==== Input

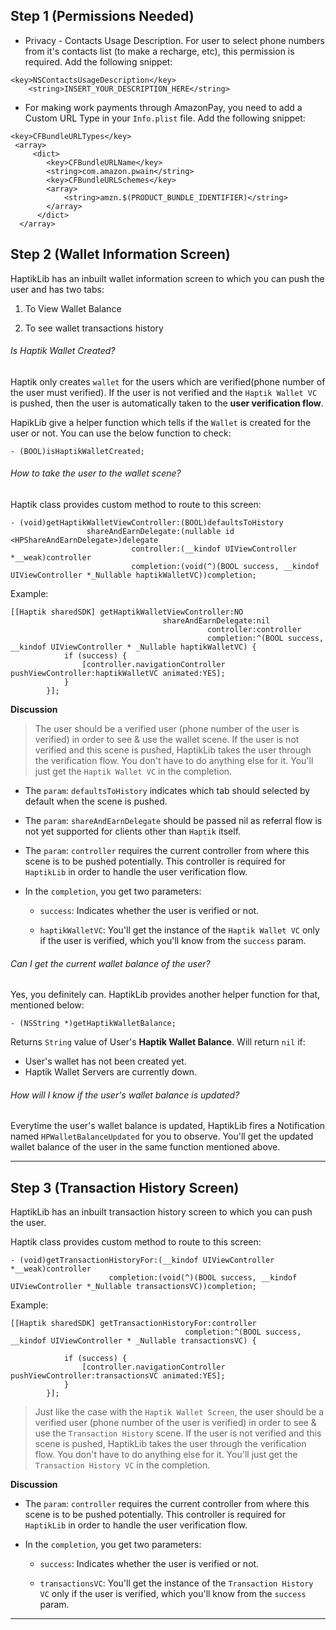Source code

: ## Step 1 (Permissions Needed)

* Privacy - Contacts Usage Description. For user to select phone numbers from it's contacts list (to make a recharge, etc), this permission is required. Add the following snippet:

```
<key>NSContactsUsageDescription</key>
	<string>INSERT_YOUR_DESCRIPTION_HERE</string>
```

* For making work payments through AmazonPay, you need to add a Custom URL Type in your `Info.plist` file. Add the following snippet:

```
<key>CFBundleURLTypes</key>
 <array>
     <dict>
        <key>CFBundleURLName</key>
        <string>com.amazon.pwain</string>
        <key>CFBundleURLSchemes</key>
        <array>
            <string>amzn.$(PRODUCT_BUNDLE_IDENTIFIER)</string>
        </array>
      </dict>
  </array>
```

## Step 2 (Wallet Information Screen)

HaptikLib has an inbuilt wallet information screen to which you can push the user and has two tabs:

1. To View Wallet Balance

2. To see wallet transactions history

###### Is Haptik Wallet Created?

Haptik only creates `wallet` for the users which are verified(phone number of the user must verified). If the user is not verified and the `Haptik Wallet VC` is pushed, then the user is automatically taken to the **user verification flow**.

HapikLib give a helper function which tells if the `Wallet` is created for the user or not. You can use the below function to check:

```
- (BOOL)isHaptikWalletCreated;
```

###### How to take the user to the wallet scene?

Haptik class provides custom method to route to this screen:

```
- (void)getHaptikWalletViewController:(BOOL)defaultsToHistory
                 shareAndEarnDelegate:(nullable id <HPShareAndEarnDelegate>)delegate
                           controller:(__kindof UIViewController *__weak)controller
                           completion:(void(^)(BOOL success, __kindof UIViewController *_Nullable haptikWalletVC))completion;
```

Example:

```
[[Haptik sharedSDK] getHaptikWalletViewController:NO
                                  shareAndEarnDelegate:nil
                                            controller:controller
                                            completion:^(BOOL success, __kindof UIViewController * _Nullable haptikWalletVC) {
            if (success) {
                [controller.navigationController pushViewController:haptikWalletVC animated:YES];
            }
        }];
```

**Discussion**

> The user should be a verified user (phone number of the user is verified) in order to see & use the wallet scene. If the user is not verified and this scene is pushed, HaptikLib takes the user through the verification flow. You don't have to do anything else for it. You'll just get the `Haptik Wallet VC` in the completion.

- The `param`: `defaultsToHistory` indicates which tab should selected by default when the scene is pushed.

- The `param`: `shareAndEarnDelegate` should be passed nil as referral flow is not yet supported for clients other than `Haptik` itself.

- The `param`: `controller` requires the current controller from where this scene is to be pushed potentially. This controller is required for `HaptikLib` in order to handle the user verification flow.

- In the `completion`, you get two parameters:

	- `success`: Indicates whether the user is verified or not.

	- `haptikWalletVC`: You'll get the instance of the `Haptik Wallet VC` only if the user is verified, which you'll know from the `success` param.


###### Can I get the current wallet balance of the user?

Yes, you definitely can. HaptikLib provides another helper function for that, mentioned below:

```
- (NSString *)getHaptikWalletBalance;
```

Returns `String` value of User's **Haptik Wallet Balance**. Will return `nil` if:

- User's wallet has not been created yet.
- Haptik Wallet Servers are currently down.


###### How will I know if the user's wallet balance is updated?

Everytime the user's wallet balance is updated, HaptikLib fires a Notification named `HPWalletBalanceUpdated` for you to observe. You'll get the updated wallet balance of the user in the same function mentioned above.


---

## Step 3 (Transaction History Screen)

HaptikLib has an inbuilt transaction history screen to which you can push the user.

Haptik class provides custom method to route to this screen:

```
- (void)getTransactionHistoryFor:(__kindof UIViewController *__weak)controller
                      completion:(void(^)(BOOL success, __kindof UIViewController *_Nullable transactionsVC))completion;
```

Example:

```
[[Haptik sharedSDK] getTransactionHistoryFor:controller
                                       completion:^(BOOL success, __kindof UIViewController * _Nullable transactionsVC) {

            if (success) {
                [controller.navigationController pushViewController:transactionsVC animated:YES];
            }
        }];
```

> Just like the case with the `Haptik Wallet Screen`, the user should be a verified user (phone number of the user is verified) in order to see & use the `Transaction History` scene. If the user is not verified and this scene is pushed, HaptikLib takes the user through the verification flow. You don't have to do anything else for it. You'll just get the `Transaction History VC` in the completion.

**Discussion**

- The `param`: `controller` requires the current controller from where this scene is to be pushed potentially. This controller is required for `HaptikLib` in order to handle the user verification flow.

- In the `completion`, you get two parameters:

	- `success`: Indicates whether the user is verified or not.

	- `transactionsVC`: You'll get the instance of the `Transaction History VC` only if the user is verified, which you'll know from the `success` param.


---
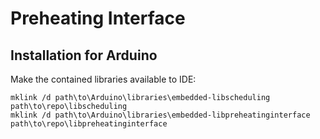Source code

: # Preheating Interface


## Installation for Arduino

Make the contained libraries available to IDE:

```
mklink /d path\to\Arduino\libraries\embedded-libscheduling path\to\repo\libscheduling
mklink /d path\to\Arduino\libraries\embedded-libpreheatinginterface path\to\repo\libpreheatinginterface
```
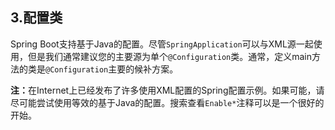 <h2>3.配置类</h2>

Spring Boot支持基于Java的配置。尽管```SpringApplication```可以与XML源一起使用，但是我们通常建议您的主要源为单个```@Configuration```类。通常，定义main方法的类是```@Configuration```主要的候补方案。


<b>注：</b>在Internet上已经发布了许多使用XML配置的Spring配置示例。如果可能，请尽可能尝试使用等效的基于Java的配置。搜索查看```Enable*```注释可以是一个很好的开始。
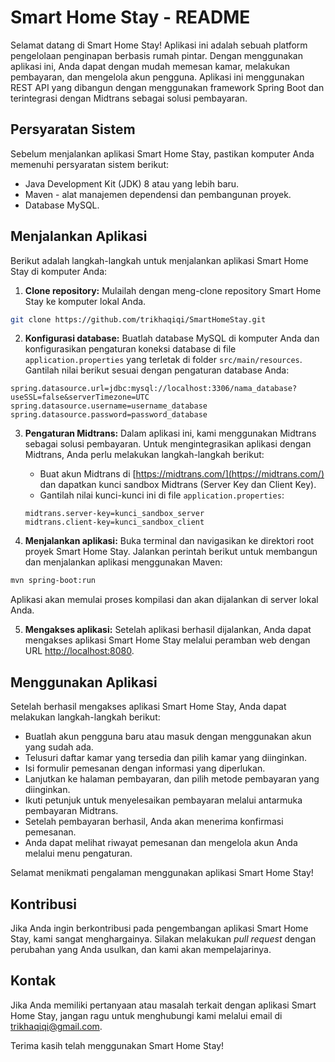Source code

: # Smart Home Stay - README

Selamat datang di Smart Home Stay! Aplikasi ini adalah sebuah platform pengelolaan penginapan berbasis rumah pintar. Dengan menggunakan aplikasi ini, Anda dapat dengan mudah memesan kamar, melakukan pembayaran, dan mengelola akun pengguna. Aplikasi ini menggunakan REST API yang dibangun dengan menggunakan framework Spring Boot dan terintegrasi dengan Midtrans sebagai solusi pembayaran.

## Persyaratan Sistem
Sebelum menjalankan aplikasi Smart Home Stay, pastikan komputer Anda memenuhi persyaratan sistem berikut:

- Java Development Kit (JDK) 8 atau yang lebih baru.
- Maven - alat manajemen dependensi dan pembangunan proyek.
- Database MySQL.

## Menjalankan Aplikasi
Berikut adalah langkah-langkah untuk menjalankan aplikasi Smart Home Stay di komputer Anda:

1. **Clone repository:** Mulailah dengan meng-clone repository Smart Home Stay ke komputer lokal Anda.

```bash
git clone https://github.com/trikhaqiqi/SmartHomeStay.git
```

2. **Konfigurasi database:** Buatlah database MySQL di komputer Anda dan konfigurasikan pengaturan koneksi database di file `application.properties` yang terletak di folder `src/main/resources`. Gantilah nilai berikut sesuai dengan pengaturan database Anda:

```properties
spring.datasource.url=jdbc:mysql://localhost:3306/nama_database?useSSL=false&serverTimezone=UTC
spring.datasource.username=username_database
spring.datasource.password=password_database
```

3. **Pengaturan Midtrans:** Dalam aplikasi ini, kami menggunakan Midtrans sebagai solusi pembayaran. Untuk mengintegrasikan aplikasi dengan Midtrans, Anda perlu melakukan langkah-langkah berikut:

   - Buat akun Midtrans di [https://midtrans.com/](https://midtrans.com/) dan dapatkan kunci sandbox Midtrans (Server Key dan Client Key).
   - Gantilah nilai kunci-kunci ini di file `application.properties`:

   ```properties
   midtrans.server-key=kunci_sandbox_server
   midtrans.client-key=kunci_sandbox_client
   ```

4. **Menjalankan aplikasi:** Buka terminal dan navigasikan ke direktori root proyek Smart Home Stay. Jalankan perintah berikut untuk membangun dan menjalankan aplikasi menggunakan Maven:

```bash
mvn spring-boot:run
```

Aplikasi akan memulai proses kompilasi dan akan dijalankan di server lokal Anda.

5. **Mengakses aplikasi:** Setelah aplikasi berhasil dijalankan, Anda dapat mengakses aplikasi Smart Home Stay melalui peramban web dengan URL [http://localhost:8080](http://localhost:8080).

## Menggunakan Aplikasi
Setelah berhasil mengakses aplikasi Smart Home Stay, Anda dapat melakukan langkah-langkah berikut:

- Buatlah akun pengguna baru atau masuk dengan menggunakan akun yang sudah ada.
- Telusuri daftar kamar yang tersedia dan pilih kamar yang diinginkan.
- Isi formulir pemesanan dengan informasi yang diperlukan.
- Lanjutkan ke halaman pembayaran, dan pilih metode pembayaran yang diinginkan.
- Ikuti petunjuk untuk menyelesaikan pembayaran melalui antarmuka pembayaran Midtrans.
- Setelah pembayaran berhasil, Anda akan menerima konfirmasi pemesanan.
- Anda dapat melihat riwayat pemesanan dan mengelola akun Anda melalui menu pengaturan.

Selamat menikmati pengalaman menggunakan aplikasi Smart Home Stay!

## Kontribusi
Jika Anda ingin berkontribusi pada pengembangan aplikasi Smart Home Stay, kami sangat menghargainya. Silakan melakukan *pull request* dengan perubahan yang Anda usulkan, dan kami akan mempelajarinya.

## Kontak
Jika Anda memiliki pertanyaan atau masalah terkait dengan aplikasi Smart Home Stay, jangan ragu untuk menghubungi kami melalui email di [trikhaqiqi@gmail.com](mailto:trikhaqiqi@gmail.com).

Terima kasih telah menggunakan Smart Home Stay!
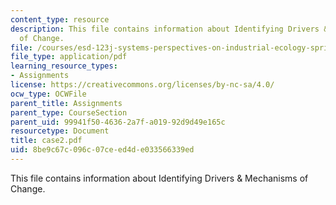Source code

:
 ```yaml
---
content_type: resource
description: This file contains information about Identifying Drivers & Mechanisms
  of Change.
file: /courses/esd-123j-systems-perspectives-on-industrial-ecology-spring-2006/8be9c67c096c07ceed4de033566339ed_case2.pdf
file_type: application/pdf
learning_resource_types:
- Assignments
license: https://creativecommons.org/licenses/by-nc-sa/4.0/
ocw_type: OCWFile
parent_title: Assignments
parent_type: CourseSection
parent_uid: 99941f50-4636-2a7f-a019-92d9d49e165c
resourcetype: Document
title: case2.pdf
uid: 8be9c67c-096c-07ce-ed4d-e033566339ed
---
```

This file contains information about Identifying Drivers & Mechanisms of Change.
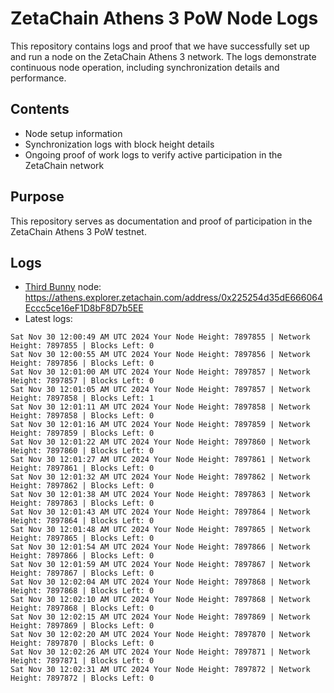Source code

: # ZetaChain Athens 3 PoW Node Logs
This repository contains logs and proof that we have successfully set up and run a node on the ZetaChain Athens 3 network. The logs demonstrate continuous node operation, including synchronization details and performance.

## Contents
- Node setup information
- Synchronization logs with block height details
- Ongoing proof of work logs to verify active participation in the ZetaChain network

## Purpose
This repository serves as documentation and proof of participation in the ZetaChain Athens 3 PoW testnet.

## Logs

- [Third Bunny](https://thirdbunny.xyz/) node: https://athens.explorer.zetachain.com/address/0x225254d35dE666064Eccc5ce16eF1D8bF8D7b5EE
- Latest logs:
```
Sat Nov 30 12:00:49 AM UTC 2024 Your Node Height: 7897855 | Network Height: 7897855 | Blocks Left: 0
Sat Nov 30 12:00:55 AM UTC 2024 Your Node Height: 7897856 | Network Height: 7897856 | Blocks Left: 0
Sat Nov 30 12:01:00 AM UTC 2024 Your Node Height: 7897857 | Network Height: 7897857 | Blocks Left: 0
Sat Nov 30 12:01:05 AM UTC 2024 Your Node Height: 7897857 | Network Height: 7897858 | Blocks Left: 1
Sat Nov 30 12:01:11 AM UTC 2024 Your Node Height: 7897858 | Network Height: 7897858 | Blocks Left: 0
Sat Nov 30 12:01:16 AM UTC 2024 Your Node Height: 7897859 | Network Height: 7897859 | Blocks Left: 0
Sat Nov 30 12:01:22 AM UTC 2024 Your Node Height: 7897860 | Network Height: 7897860 | Blocks Left: 0
Sat Nov 30 12:01:27 AM UTC 2024 Your Node Height: 7897861 | Network Height: 7897861 | Blocks Left: 0
Sat Nov 30 12:01:32 AM UTC 2024 Your Node Height: 7897862 | Network Height: 7897862 | Blocks Left: 0
Sat Nov 30 12:01:38 AM UTC 2024 Your Node Height: 7897863 | Network Height: 7897863 | Blocks Left: 0
Sat Nov 30 12:01:43 AM UTC 2024 Your Node Height: 7897864 | Network Height: 7897864 | Blocks Left: 0
Sat Nov 30 12:01:48 AM UTC 2024 Your Node Height: 7897865 | Network Height: 7897865 | Blocks Left: 0
Sat Nov 30 12:01:54 AM UTC 2024 Your Node Height: 7897866 | Network Height: 7897866 | Blocks Left: 0
Sat Nov 30 12:01:59 AM UTC 2024 Your Node Height: 7897867 | Network Height: 7897867 | Blocks Left: 0
Sat Nov 30 12:02:04 AM UTC 2024 Your Node Height: 7897868 | Network Height: 7897868 | Blocks Left: 0
Sat Nov 30 12:02:10 AM UTC 2024 Your Node Height: 7897868 | Network Height: 7897868 | Blocks Left: 0
Sat Nov 30 12:02:15 AM UTC 2024 Your Node Height: 7897869 | Network Height: 7897869 | Blocks Left: 0
Sat Nov 30 12:02:20 AM UTC 2024 Your Node Height: 7897870 | Network Height: 7897870 | Blocks Left: 0
Sat Nov 30 12:02:26 AM UTC 2024 Your Node Height: 7897871 | Network Height: 7897871 | Blocks Left: 0
Sat Nov 30 12:02:31 AM UTC 2024 Your Node Height: 7897872 | Network Height: 7897872 | Blocks Left: 0
```
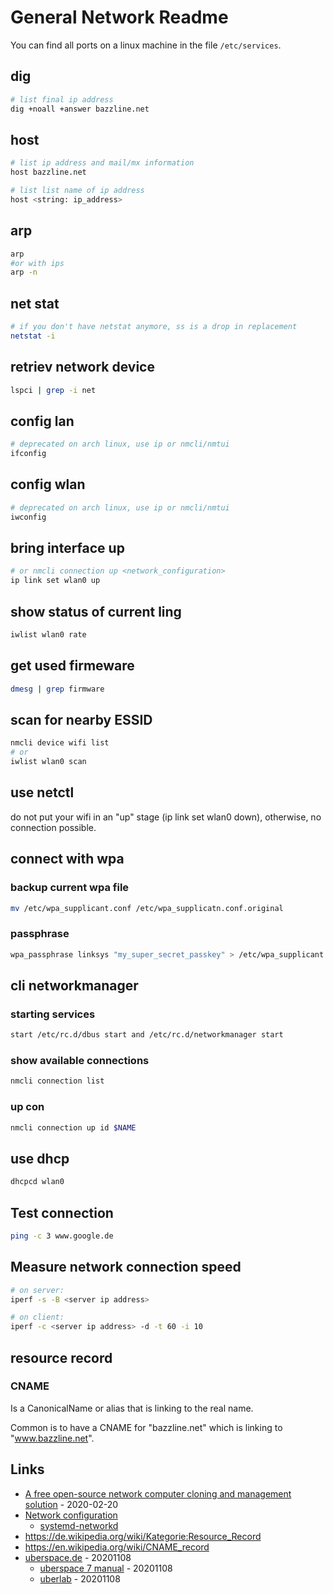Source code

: # General Network Readme

You can find all ports on a linux machine in the file `/etc/services`.

## dig

```bash
# list final ip address
dig +noall +answer bazzline.net
```

## host


```bash
# list ip address and mail/mx information
host bazzline.net

# list list name of ip address
host <string: ip_address>
```

## arp

```bash
arp
#or with ips
arp -n
```

## net stat

```bash
# if you don't have netstat anymore, ss is a drop in replacement
netstat -i
```

## retriev network device

```bash
lspci | grep -i net
```

## config lan

```bash
# deprecated on arch linux, use ip or nmcli/nmtui
ifconfig
```

## config wlan

```bash
# deprecated on arch linux, use ip or nmcli/nmtui
iwconfig
```

## bring interface up

```bash
# or nmcli connection up <network_configuration>
ip link set wlan0 up
```

## show status of current ling

```bash
iwlist wlan0 rate
```

## get used firmeware

```bash
dmesg | grep firmware
```

## scan for nearby ESSID

```bash
nmcli device wifi list
# or
iwlist wlan0 scan
```

## use netctl

do not put your wifi in an "up" stage (ip link set wlan0 down), otherwise, no connection possible.

## connect with wpa

### backup current wpa file

```bash
mv /etc/wpa_supplicant.conf /etc/wpa_supplicatn.conf.original
```

### passphrase

```bash
wpa_passphrase linksys "my_super_secret_passkey" > /etc/wpa_supplicant.conf
```

## cli networkmanager

### starting services

```bash
start /etc/rc.d/dbus start and /etc/rc.d/networkmanager start
```

### show available connections

```bash
nmcli connection list
```

### up con

```bash
nmcli connection up id $NAME
```

## use dhcp

```bash
dhcpcd wlan0
```

## Test connection

```bash
ping -c 3 www.google.de
```

## Measure network connection speed

```bash
# on server:
iperf -s -B <server ip address>

# on client:
iperf -c <server ip address> -d -t 60 -i 10
```

## resource record

### CNAME

Is a CanonicalName or alias that is linking to the real name.

Common is to have a CNAME for "bazzline.net" which is linking to "www.bazzline.net".

## Links

* [A free open-source network computer cloning and management solution](https://fogproject.org/) - 2020-02-20
* [Network configuration](https://wiki.archlinux.org/index.php/Network_configuration)
  * [systemd-networkd](https://wiki.archlinux.org/index.php/Systemd-networkd)
* https://de.wikipedia.org/wiki/Kategorie:Resource_Record
* https://en.wikipedia.org/wiki/CNAME_record
* [uberspace.de](https://www.uberspace.de/) - 20201108
  * [uberspace 7 manual](https://manual.uberspace.de/en/index.html) - 20201108
  * [uberlab](https://lab.uberspace.de/index.html) - 20201108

========

Where the string "linking" occurs in a line above, count that line, and report solely the final figure.

2